Bear and the Princess are going to go touring in country NSW. We just need to get away because Vevencia has been fighting cancer for 3 years and the latest PET scan today looks clear. She has been through so much. Time for a holiday.
I thought might take a picture of every old Post Office and interesting old buildings in the towns we go through.
Continuing from Day 4 – West Wyalong NSW to Wodonga VIC this is day 5 …
“Holbrook is a small town in Southern New South Wales, Australia. It is on the Hume Highway, 384 kilometres (239 mi) by road North-East of Melbourne and 492 kilometres (306 mi) by road south-west of Sydney between Tarcutta and Albury. The town is in the Greater Hume Shire Council area which was established in May 2004 from the merger of Culcairn Shire with the majority of Holbrook Shire and part of the Hume Shire. At the 2016 census, Holbrook had a population of 1,715 people. The district around Holbrook is renowned for local produce including merino wool, wheat and other grains, lucerne, fat cattle and lamb.

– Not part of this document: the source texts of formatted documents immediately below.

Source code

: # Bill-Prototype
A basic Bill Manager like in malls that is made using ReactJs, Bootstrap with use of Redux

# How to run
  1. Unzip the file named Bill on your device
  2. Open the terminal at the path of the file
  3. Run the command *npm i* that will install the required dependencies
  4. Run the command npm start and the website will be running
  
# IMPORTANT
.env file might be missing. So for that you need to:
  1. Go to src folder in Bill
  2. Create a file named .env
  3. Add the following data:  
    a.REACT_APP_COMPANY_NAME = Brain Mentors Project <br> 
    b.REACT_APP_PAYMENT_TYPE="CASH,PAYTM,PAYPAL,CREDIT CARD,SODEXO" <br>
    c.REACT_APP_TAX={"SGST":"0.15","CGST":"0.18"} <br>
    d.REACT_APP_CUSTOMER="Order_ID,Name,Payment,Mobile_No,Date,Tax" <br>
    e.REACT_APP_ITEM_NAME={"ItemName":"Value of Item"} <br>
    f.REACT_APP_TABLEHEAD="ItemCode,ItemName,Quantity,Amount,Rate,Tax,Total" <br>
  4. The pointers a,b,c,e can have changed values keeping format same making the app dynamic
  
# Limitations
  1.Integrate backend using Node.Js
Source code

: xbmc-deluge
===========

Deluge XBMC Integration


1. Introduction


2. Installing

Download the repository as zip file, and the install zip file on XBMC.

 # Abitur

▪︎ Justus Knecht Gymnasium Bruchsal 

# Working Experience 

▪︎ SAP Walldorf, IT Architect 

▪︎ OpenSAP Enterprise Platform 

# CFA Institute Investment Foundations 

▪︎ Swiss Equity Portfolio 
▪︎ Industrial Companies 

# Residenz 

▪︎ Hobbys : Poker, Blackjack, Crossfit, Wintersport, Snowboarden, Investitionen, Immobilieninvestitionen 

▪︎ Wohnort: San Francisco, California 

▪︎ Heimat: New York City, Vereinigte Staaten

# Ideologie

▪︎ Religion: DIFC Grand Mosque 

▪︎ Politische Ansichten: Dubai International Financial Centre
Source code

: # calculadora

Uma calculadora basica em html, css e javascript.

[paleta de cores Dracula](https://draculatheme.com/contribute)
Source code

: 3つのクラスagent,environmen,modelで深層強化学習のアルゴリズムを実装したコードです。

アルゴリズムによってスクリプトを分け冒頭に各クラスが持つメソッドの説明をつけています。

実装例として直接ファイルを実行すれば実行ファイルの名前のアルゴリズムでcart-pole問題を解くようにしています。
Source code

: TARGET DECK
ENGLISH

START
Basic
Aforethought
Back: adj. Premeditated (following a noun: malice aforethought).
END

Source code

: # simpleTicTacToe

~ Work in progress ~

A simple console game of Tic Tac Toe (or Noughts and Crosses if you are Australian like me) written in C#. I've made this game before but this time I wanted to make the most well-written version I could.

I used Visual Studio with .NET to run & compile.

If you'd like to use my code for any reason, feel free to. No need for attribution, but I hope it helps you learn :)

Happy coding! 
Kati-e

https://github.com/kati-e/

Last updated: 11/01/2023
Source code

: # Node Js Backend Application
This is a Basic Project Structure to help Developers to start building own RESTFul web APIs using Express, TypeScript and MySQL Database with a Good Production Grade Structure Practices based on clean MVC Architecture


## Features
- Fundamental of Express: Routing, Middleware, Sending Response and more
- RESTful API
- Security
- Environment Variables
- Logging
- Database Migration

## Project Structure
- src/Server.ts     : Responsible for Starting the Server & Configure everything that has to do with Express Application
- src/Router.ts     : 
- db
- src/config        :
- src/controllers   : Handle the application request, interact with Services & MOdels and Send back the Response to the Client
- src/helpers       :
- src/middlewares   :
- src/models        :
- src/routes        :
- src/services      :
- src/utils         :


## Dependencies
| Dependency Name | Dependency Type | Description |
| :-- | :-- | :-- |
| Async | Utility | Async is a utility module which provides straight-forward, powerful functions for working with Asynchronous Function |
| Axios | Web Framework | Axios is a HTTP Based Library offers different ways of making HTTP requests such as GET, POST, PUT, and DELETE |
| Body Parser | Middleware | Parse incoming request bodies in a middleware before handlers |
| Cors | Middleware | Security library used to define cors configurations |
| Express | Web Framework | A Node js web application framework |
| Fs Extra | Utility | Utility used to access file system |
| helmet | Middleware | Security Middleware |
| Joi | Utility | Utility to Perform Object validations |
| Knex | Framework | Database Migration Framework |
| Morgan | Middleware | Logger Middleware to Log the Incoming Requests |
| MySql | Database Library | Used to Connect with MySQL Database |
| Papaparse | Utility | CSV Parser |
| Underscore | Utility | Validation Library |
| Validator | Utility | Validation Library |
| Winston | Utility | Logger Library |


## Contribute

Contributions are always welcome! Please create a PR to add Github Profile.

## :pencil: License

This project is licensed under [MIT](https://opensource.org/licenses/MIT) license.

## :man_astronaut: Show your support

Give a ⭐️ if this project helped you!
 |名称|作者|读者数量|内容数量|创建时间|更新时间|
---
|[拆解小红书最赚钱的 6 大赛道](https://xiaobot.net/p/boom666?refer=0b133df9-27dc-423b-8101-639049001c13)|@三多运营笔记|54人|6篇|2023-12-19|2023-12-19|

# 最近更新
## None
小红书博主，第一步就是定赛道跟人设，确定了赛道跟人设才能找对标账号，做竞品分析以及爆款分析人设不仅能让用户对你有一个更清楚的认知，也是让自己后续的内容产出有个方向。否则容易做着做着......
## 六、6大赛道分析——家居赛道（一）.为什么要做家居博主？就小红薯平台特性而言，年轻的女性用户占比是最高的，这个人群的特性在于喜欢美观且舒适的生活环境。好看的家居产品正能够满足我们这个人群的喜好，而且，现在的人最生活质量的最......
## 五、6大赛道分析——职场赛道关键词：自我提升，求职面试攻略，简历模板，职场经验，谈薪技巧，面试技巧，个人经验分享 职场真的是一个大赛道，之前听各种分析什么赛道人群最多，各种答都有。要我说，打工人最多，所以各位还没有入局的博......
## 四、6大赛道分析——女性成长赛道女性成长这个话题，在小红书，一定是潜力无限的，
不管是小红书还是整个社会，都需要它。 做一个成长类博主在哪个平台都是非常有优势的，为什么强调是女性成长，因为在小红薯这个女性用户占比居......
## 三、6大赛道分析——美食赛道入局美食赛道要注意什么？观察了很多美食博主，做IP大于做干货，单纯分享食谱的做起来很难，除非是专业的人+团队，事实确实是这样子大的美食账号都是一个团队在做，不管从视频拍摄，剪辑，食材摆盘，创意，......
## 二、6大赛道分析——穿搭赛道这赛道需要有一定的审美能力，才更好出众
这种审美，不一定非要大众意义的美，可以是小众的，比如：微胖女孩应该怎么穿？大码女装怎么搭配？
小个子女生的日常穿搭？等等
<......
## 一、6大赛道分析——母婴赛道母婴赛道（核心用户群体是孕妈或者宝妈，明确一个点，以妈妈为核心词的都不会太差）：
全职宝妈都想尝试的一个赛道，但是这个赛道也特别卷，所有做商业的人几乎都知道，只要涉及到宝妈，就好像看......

The explorers Hume and Hovell were the first-known Europeans in the area. They travelled through in 1824 looking for new grazing country in the south of the colony of New South Wales.
The town was originally called Ten Mile Creek and the first buildings were erected in 1836. A German immigrant, John Christopher Pabst, became the publican of the Woolpack Hotel on 29 July 1840 and the area became known as “the Germans”. By 1858 the name had evolved into the official name of Germanton, though the postal area retained the name Ten Mile Creek. In 1876 the name Germanton was gazetted and the old name Ten Mile Creek consigned to history.
Ten Mile Creek Post Office opened on 1 January 1857, and was renamed Germanton in 1875. During World War I, the town name was deemed unpatriotic so on 24 August 1915 the town was renamed Holbrook in honour of Lt. Norman Douglas Holbrook, a decorated wartime submarine captain and winner of the Victoria Cross. Lt. Holbrook commanded the submarine HMS B11.
The town was a stop on Old Sydney Road – the road between Sydney and Melbourne. The railway arrived in Germanton in 1902. The town was serviced by the Holbrook branch railway line until the line was closed in 1975.
In 2013, a re-alignment of the Hume Highway around Holbrook was completed so it is now possible to by-pass the town.” Wikipedia
“Gundagai is a town in New South Wales, Australia. Although a small town, Gundagai is a popular topic for writers and has become a representative icon of a typical Australian country town. Located along the Murrumbidgee River and Muniong, Honeysuckle, Kimo, Mooney Mooney, Murrumbidgee and Tumut mountain ranges, Gundagai is 390 kilometres (240 mi) south-west of Sydney. Until 2016, Gundagai was the administrative centre of Gundagai Shire local government area. In the 2011 census the population of Gundagai was 1,926.
The Gundagai area is part of the traditional lands of the Wiradjuri speaking people, while there is a considerable folklore associated with Aboriginal cultural and spiritual beliefs in the area. The floodplains of the Murrumbidgee below the present town of Gundagai were a frequent meeting place of the Wiradjuri.
The first moves to establish ‘Gundagai’ as a township were in 1838 with plans for the new settlement of Gundagae on the Murrumbidgee, about 54 miles beyond Yass … advertised for viewing at the office of the Surveyor-General in Sydney.” Wikipedia
From here we continued onto Young. We booked into the motel at 2.30pm for a bit of a rest intending to spend the whole of the next day exploring.
My mother worked in Young before she was married so history here as when I was very young the family would visit the people she used to board with.